#### Your instructions:
Copy each line below containing "centering".

[Records from a collection]
· · · ·

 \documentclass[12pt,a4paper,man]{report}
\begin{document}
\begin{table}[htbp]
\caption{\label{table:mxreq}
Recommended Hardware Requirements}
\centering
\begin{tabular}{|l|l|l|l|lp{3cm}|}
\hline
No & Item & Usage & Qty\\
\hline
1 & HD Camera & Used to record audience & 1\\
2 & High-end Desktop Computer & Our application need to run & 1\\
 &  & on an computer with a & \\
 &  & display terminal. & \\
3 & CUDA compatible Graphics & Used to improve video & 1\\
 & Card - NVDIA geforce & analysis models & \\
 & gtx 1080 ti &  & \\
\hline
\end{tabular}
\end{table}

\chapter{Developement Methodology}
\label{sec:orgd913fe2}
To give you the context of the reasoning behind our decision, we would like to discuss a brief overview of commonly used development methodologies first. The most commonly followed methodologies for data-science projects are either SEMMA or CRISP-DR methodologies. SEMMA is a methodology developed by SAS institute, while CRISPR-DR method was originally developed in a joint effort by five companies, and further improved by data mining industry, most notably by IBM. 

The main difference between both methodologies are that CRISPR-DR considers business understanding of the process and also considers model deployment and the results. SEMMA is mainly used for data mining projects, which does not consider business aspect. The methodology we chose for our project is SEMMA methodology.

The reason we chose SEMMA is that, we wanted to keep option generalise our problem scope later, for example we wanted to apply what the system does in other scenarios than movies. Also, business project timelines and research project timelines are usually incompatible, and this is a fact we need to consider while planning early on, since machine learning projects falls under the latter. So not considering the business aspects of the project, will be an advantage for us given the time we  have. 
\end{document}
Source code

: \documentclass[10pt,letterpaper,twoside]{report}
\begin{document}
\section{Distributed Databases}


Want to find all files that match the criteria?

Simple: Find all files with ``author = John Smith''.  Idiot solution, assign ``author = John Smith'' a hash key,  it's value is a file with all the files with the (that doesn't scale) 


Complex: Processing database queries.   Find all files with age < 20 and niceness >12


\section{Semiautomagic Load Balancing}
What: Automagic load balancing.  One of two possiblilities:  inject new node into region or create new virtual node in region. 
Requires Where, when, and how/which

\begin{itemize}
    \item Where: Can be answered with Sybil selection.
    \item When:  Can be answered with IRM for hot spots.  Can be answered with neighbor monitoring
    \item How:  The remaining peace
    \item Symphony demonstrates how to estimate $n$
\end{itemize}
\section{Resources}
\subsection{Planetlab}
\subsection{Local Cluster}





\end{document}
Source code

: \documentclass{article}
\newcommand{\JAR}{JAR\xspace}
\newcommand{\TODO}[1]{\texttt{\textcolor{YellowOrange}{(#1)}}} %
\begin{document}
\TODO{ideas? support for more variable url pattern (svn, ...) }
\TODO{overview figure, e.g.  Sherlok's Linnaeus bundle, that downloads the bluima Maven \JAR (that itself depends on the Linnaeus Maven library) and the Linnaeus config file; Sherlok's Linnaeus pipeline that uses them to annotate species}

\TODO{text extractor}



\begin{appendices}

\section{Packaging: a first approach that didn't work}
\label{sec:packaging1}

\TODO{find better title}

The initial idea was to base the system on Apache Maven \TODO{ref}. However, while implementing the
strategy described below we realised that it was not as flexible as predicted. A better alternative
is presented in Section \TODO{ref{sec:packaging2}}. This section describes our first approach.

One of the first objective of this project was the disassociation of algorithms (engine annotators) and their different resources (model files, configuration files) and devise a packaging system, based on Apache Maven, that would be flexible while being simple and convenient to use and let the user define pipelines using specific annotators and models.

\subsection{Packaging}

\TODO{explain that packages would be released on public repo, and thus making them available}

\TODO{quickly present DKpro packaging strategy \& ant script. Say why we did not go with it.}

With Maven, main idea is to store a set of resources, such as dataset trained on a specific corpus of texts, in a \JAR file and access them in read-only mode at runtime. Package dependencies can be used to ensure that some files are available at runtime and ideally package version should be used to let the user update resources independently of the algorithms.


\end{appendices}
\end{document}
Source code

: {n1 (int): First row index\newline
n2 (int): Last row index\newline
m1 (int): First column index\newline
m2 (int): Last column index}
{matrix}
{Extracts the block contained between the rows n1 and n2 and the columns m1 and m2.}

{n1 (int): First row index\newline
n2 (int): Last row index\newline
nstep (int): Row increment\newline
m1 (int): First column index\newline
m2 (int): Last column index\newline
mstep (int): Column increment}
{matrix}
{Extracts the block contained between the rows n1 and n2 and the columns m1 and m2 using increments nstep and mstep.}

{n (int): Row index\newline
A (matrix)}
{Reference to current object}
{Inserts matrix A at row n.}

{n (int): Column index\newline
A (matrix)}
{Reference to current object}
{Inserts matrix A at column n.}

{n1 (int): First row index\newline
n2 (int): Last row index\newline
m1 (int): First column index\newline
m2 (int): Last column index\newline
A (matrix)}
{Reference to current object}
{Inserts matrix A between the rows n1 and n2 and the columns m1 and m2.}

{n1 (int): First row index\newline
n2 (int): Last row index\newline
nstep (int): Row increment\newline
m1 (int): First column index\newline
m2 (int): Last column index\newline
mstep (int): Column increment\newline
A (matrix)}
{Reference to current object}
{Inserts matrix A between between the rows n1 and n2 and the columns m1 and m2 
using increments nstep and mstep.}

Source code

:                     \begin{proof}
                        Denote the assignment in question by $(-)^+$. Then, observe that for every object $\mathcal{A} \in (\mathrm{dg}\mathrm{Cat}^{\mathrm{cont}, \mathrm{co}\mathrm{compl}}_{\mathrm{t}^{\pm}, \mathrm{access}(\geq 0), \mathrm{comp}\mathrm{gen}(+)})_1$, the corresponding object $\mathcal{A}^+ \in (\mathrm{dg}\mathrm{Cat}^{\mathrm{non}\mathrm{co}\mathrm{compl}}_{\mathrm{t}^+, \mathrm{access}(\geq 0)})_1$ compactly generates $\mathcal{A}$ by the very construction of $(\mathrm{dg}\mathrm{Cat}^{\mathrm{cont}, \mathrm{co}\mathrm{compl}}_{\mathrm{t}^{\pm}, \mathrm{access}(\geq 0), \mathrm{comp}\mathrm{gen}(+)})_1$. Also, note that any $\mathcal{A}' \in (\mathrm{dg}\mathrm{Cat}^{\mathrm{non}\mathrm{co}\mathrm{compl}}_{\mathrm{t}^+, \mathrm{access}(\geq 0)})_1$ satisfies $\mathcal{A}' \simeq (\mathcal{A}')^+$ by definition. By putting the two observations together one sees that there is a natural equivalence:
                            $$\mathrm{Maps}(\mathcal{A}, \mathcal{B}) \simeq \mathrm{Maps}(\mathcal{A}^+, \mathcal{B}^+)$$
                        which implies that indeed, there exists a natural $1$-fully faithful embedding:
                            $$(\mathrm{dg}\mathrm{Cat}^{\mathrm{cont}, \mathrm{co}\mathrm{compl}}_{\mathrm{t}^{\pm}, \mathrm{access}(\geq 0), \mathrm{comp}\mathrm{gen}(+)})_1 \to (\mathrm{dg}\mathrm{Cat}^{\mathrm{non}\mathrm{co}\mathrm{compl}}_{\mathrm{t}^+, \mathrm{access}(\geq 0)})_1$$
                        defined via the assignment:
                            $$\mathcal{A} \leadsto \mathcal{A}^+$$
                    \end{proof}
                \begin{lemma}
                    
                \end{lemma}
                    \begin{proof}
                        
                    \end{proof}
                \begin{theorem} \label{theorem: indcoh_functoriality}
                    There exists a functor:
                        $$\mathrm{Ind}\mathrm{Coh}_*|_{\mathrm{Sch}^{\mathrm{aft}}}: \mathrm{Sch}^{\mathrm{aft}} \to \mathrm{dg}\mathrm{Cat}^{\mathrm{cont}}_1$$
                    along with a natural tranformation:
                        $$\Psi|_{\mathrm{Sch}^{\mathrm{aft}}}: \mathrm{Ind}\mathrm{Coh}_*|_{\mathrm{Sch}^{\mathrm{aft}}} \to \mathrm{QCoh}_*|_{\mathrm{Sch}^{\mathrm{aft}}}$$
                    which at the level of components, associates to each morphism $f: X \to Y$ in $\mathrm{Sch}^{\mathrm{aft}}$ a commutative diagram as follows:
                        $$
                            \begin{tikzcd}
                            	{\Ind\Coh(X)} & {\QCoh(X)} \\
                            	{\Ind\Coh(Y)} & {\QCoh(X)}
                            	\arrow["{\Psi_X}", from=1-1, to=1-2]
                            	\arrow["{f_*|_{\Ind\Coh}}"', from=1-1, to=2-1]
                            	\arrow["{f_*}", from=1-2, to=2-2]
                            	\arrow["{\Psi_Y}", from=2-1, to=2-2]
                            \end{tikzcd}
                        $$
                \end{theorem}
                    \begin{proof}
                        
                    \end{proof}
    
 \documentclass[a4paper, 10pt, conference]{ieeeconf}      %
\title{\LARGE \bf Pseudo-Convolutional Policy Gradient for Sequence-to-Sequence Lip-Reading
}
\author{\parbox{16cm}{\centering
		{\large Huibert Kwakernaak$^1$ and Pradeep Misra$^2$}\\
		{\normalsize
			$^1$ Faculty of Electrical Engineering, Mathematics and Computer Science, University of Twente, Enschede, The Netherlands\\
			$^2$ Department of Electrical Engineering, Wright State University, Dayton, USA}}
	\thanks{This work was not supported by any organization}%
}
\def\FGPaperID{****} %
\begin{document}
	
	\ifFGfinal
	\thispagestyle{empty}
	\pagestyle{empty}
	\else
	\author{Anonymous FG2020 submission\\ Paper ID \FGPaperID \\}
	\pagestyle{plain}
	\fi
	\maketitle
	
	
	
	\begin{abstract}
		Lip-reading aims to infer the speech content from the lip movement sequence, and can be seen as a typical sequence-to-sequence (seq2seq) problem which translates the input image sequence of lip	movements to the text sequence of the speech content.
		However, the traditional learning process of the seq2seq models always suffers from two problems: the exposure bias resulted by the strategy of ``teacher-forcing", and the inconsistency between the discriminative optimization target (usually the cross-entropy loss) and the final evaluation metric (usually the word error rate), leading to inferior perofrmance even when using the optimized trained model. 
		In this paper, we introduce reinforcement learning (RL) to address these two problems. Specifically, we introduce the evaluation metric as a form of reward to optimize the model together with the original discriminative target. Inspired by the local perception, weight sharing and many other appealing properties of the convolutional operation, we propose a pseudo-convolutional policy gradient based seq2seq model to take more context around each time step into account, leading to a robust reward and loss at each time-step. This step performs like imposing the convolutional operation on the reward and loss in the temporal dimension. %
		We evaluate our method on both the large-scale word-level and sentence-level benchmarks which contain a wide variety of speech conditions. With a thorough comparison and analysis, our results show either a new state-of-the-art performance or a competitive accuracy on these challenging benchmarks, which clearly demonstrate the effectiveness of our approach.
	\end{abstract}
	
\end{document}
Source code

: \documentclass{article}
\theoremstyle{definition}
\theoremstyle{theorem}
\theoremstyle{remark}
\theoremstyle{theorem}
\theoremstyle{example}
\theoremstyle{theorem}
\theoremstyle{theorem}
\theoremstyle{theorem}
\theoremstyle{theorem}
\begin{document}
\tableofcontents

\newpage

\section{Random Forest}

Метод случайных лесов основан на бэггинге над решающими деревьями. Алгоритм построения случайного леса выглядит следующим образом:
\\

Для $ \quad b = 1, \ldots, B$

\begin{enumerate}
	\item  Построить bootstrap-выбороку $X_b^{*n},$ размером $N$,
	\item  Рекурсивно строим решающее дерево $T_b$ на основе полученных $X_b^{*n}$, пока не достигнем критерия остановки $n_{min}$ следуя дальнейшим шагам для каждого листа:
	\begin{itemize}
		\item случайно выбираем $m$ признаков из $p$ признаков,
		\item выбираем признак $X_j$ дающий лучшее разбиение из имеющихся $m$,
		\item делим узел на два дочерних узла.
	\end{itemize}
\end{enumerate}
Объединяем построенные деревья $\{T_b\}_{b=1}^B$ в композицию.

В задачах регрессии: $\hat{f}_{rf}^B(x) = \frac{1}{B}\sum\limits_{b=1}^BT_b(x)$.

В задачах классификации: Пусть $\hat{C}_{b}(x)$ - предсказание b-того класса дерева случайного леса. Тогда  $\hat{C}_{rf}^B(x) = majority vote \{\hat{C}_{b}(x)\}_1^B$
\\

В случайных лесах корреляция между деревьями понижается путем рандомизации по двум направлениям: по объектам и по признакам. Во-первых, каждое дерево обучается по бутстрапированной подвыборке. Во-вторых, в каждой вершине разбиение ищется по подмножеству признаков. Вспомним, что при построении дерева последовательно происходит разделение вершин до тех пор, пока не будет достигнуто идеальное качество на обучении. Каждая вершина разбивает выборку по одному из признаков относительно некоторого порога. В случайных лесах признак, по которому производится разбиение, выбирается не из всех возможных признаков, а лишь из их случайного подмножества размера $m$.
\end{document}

· · · ·

#### Completed task:
\centering
\author{\parbox{16cm}{\centering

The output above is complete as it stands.